Big City Meltdown
Just some thoughts for you to consider… Growing up in Upstate, NY, I was regularly exposed to both sides of the political spectrum. Every night at 6:00 p.m. the news was on in my home without fail; I would often join in on the viewing. Without a doubt, sociopolitical issues were a staple in my family discussions. My parents were and are avid independents who have coincidently always voted Republican. Their motto: “If there were a good Democratic candidate, we’d vote Democrat.” Apparently, there has yet to be one worthy of their votes.
So, while I was exposed to every political perspective, I had a semi-conservative base at home. The diverse political opinions in my suburban town and nearby city were beneficial, as they provided me with a base understanding of what was out in the “real world” – politically speaking.
But, when I left Rochester and headed down to New York City I was totally taken aback. The City, which I had always assumed would embrace diversity in its fullest sense – even when it comes to political inclinations – was highly partisan. I quickly learned that while New York is advanced in cultural, it is overwhelmingly predominated by leftist inclinations.
Not only were individuals vehemently opposed to anything coming from the right, but they were also totally and utterly appalled that any individual could believe in such a way. Originally, politics were of minimal interest to me, but when the 2004 election took form I really started getting ignited.
Maybe it was the overtly-liberal ideologies that presided at my college campus, or perhaps it was a result of the conversations and debates that occurred among students behind closed doors, but my politics quickly began to take shape. I rebelled and came out a conservatively-induced moderate (although, at the end of the day I’m more of a conservative).
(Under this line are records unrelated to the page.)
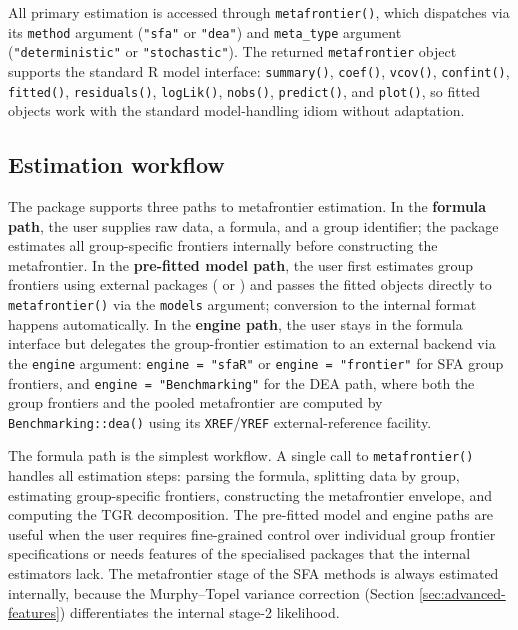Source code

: All primary estimation is accessed through \texttt{metafrontier()}, which dispatches
via its \texttt{method} argument (\texttt{"sfa"} or \texttt{"dea"}) and \texttt{meta\_type} argument
(\texttt{"deterministic"} or \texttt{"stochastic"}). The returned \texttt{metafrontier} object
supports the standard \textsf{R} model interface: \texttt{summary()}, \texttt{coef()},
\texttt{vcov()}, \texttt{confint()}, \texttt{fitted()}, \texttt{residuals()}, \texttt{logLik()}, \texttt{nobs()},
\texttt{predict()}, and \texttt{plot()}, so fitted objects work with the standard
model-handling idiom without adaptation.

\subsection{Estimation workflow}\label{sec:estimation-workflow}

The package supports three paths to metafrontier estimation. In the
\textbf{formula path}, the user supplies raw data, a formula, and a group
identifier; the package estimates all group-specific frontiers internally
before constructing the metafrontier. In the \textbf{pre-fitted model path}, the
user first estimates group frontiers using external packages (
or ) and passes the fitted objects directly to
\texttt{metafrontier()} via the \texttt{models} argument; conversion to the internal
format happens automatically. In the \textbf{engine path}, the user stays in the
formula interface but delegates the group-frontier estimation to an
external backend via the \texttt{engine} argument: \texttt{engine\ =\ "sfaR"} or
\texttt{engine\ =\ "frontier"} for SFA group frontiers, and
\texttt{engine\ =\ "Benchmarking"} for the DEA path, where both the group frontiers
and the pooled metafrontier are computed by \texttt{Benchmarking::dea()} using its
\texttt{XREF}/\texttt{YREF} external-reference facility.

The formula path is the simplest workflow. A single call to \texttt{metafrontier()}
handles all estimation steps: parsing the formula, splitting data by group,
estimating group-specific frontiers, constructing the metafrontier envelope,
and computing the TGR decomposition. The pre-fitted model and engine paths
are useful when the user requires fine-grained control over individual group
frontier specifications or needs features of the specialised packages
that the internal estimators lack. The metafrontier stage of the SFA methods is always
estimated internally, because the Murphy--Topel variance correction
(Section \ref{sec:advanced-features}) differentiates the internal stage-2 likelihood.

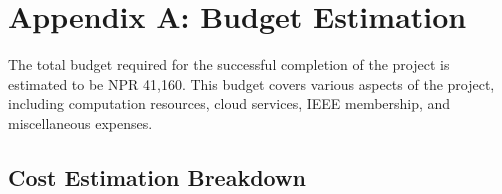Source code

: 


\section*{Appendix A: Budget Estimation}
The total budget required for the successful completion of the project is estimated to be NPR 41,160. This budget covers various aspects of the project, including computation resources, cloud services, IEEE membership, and miscellaneous expenses.

\subsection*{Cost Estimation Breakdown}


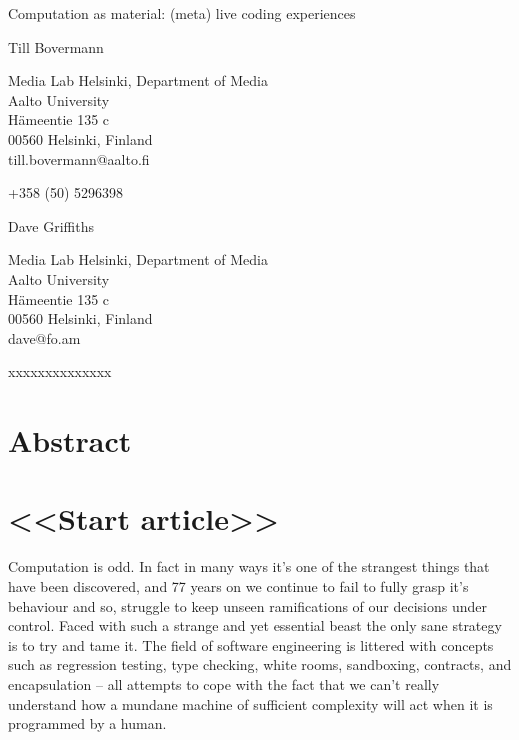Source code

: \documentclass[letterpaper, 12pt]{article}
\begin{document}
{\cmjTitle 	Computation as material: (meta) live coding experiences}
\vspace*{24pt}


{\cmjAuthor Till Bovermann}
\newline
\begin{cmjAuthorAddress}
	Media Lab Helsinki, Department of Media\\
	Aalto University\\
	H\"ameentie 135 c\\
	00560 Helsinki, Finland\\
	till.bovermann@aalto.fi
\end{cmjAuthorAddress}

\vspace*{24pt}
{\cmjAuthorPhone +358 (50) 5296398}
\vspace*{24pt}

{\cmjAuthor Dave Griffiths}
\newline
\begin{cmjAuthorAddress}
	Media Lab Helsinki, Department of Media\\
	Aalto University\\
	H\"ameentie 135 c\\
	00560 Helsinki, Finland\\
	dave@fo.am
\end{cmjAuthorAddress}

\vspace*{24pt}
{\cmjAuthorPhone xxxxxxxxxxxxxx}
\vspace*{24pt}


\section*{Abstract}



\section{<<Start article>>}


Computation is odd. 
In fact in many ways it's one of the strangest things that have been discovered, and 77 years on we continue to fail to fully grasp it's behaviour and so, struggle to keep unseen ramifications of our decisions under control. Faced with such a strange and yet essential beast the only sane strategy is to try and tame it. 
The field of software engineering is littered with concepts such as regression testing, type checking, white rooms, sandboxing, contracts, and encapsulation -- all attempts to cope with the fact that we can't really understand how a mundane machine of sufficient complexity will act when it is programmed by a human.
\end{document}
What is highly disappointing about New York City and other urban areas is the lack of diversity in political matters, as well as the lack of respect for those who do not embrace the majority’s viewpoint. After looking around whereistand.com, it wasn’t a surprise to see MisterE and other bloggers who have opposed my views as though they are meaningless coming from New York and other major cities.
It’s tough to understand cities that pride themselves on diversity and differing opinions. The same goes for southern localities that only embrace the right and ostracize the left. At the end of the day it’s all about understanding and embracing the fact that intelligent individuals are going to disagree. Calling a Republican unintelligent, which I have contended before, is simply wrong-headed. New Yorkers (and don’t get me wrong, I love New York) need to stop a bit further outside of the box, as do others who are disrespectful or demeaning toward their opponents. It’s time to start loving thy neighbor – no matter what their political inclination.